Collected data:

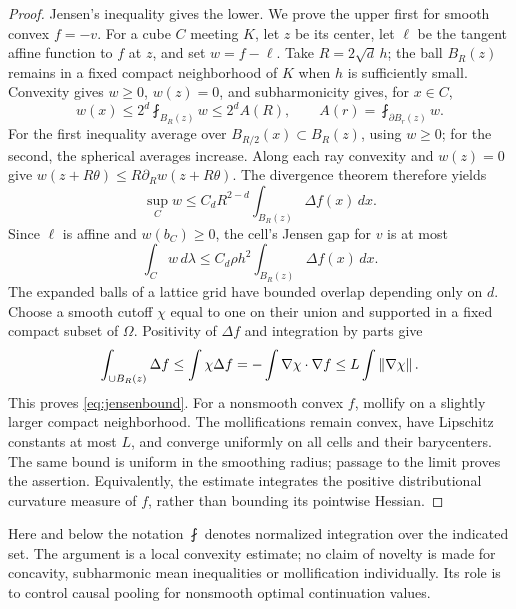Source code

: \begin{proof}
Jensen's inequality gives the lower. We prove the upper first for smooth convex $f=-v$. For a cube $C$ meeting $K$, let $z$ be its center, let $\ell$ be the tangent affine function to $f$ at $z$, and set $w=f-\ell$. Take $R=2\sqrt d\,h$; the ball $B_R(z)$ remains in a fixed compact neighborhood of $K$ when $h$ is sufficiently small. Convexity gives $w\ge0$, $w(z)=0$, and subharmonicity gives, for $x\in C$,
\[
 w(x)\le 2^d\fint_{B_R(z)}w\le2^d A(R),\qquad
 A(r)=\fint_{\partial B_r(z)}w.
\]
For the first inequality average over $B_{R/2}(x)\subset B_R(z)$, using $w\ge0$; for the second, the spherical averages increase. Along each ray convexity and $w(z)=0$ give $w(z+R\theta)\le R\partial_Rw(z+R\theta)$. The divergence theorem therefore yields
\begin{equation}\label{eq:localcurvature}
 \sup_Cw\le C_dR^{2-d}\int_{B_R(z)}\Delta f(x)\,dx.
\end{equation}
Since $\ell$ is affine and $w(b_C)\ge0$, the cell's Jensen gap for $v$ is at most
\[
 \int_C w\,d\lambda\le C_d\rho h^2
                 \int_{B_R(z)}\Delta f(x)\,dx.
\]
The expanded balls of a lattice grid have bounded overlap depending only on $d$. Choose a smooth cutoff $\chi$ equal to one on their union and supported in a fixed compact subset of $\Omega$. Positivity of $\Delta f$ and integration by parts give
\[
 \int_{\cup B_R(z)}\Delta f\le\int\chi\Delta f
      =-\int\nabla\chi\cdot\nabla f
      \le L\int\norm{\nabla\chi}.
\]
This proves \eqref{eq:jensenbound}. For a nonsmooth convex $f$, mollify on a slightly larger compact neighborhood. The mollifications remain convex, have Lipschitz constants at most $L$, and converge uniformly on all cells and their barycenters. The same bound is uniform in the smoothing radius; passage to the limit proves the assertion. Equivalently, the estimate integrates the positive distributional curvature measure of $f$, rather than bounding its pointwise Hessian.
\end{proof}
Here and below the notation $\fint$ denotes normalized integration over the indicated set. The argument is a local convexity estimate; no claim of novelty is made for concavity, subharmonic mean inequalities or mollification individually. Its role is to control causal pooling for nonsmooth optimal continuation values.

→ WHAT TO WORK ON
Going over every line of the entries, tally those containing the string "nabla" and report only the figure.

→ REPLY
2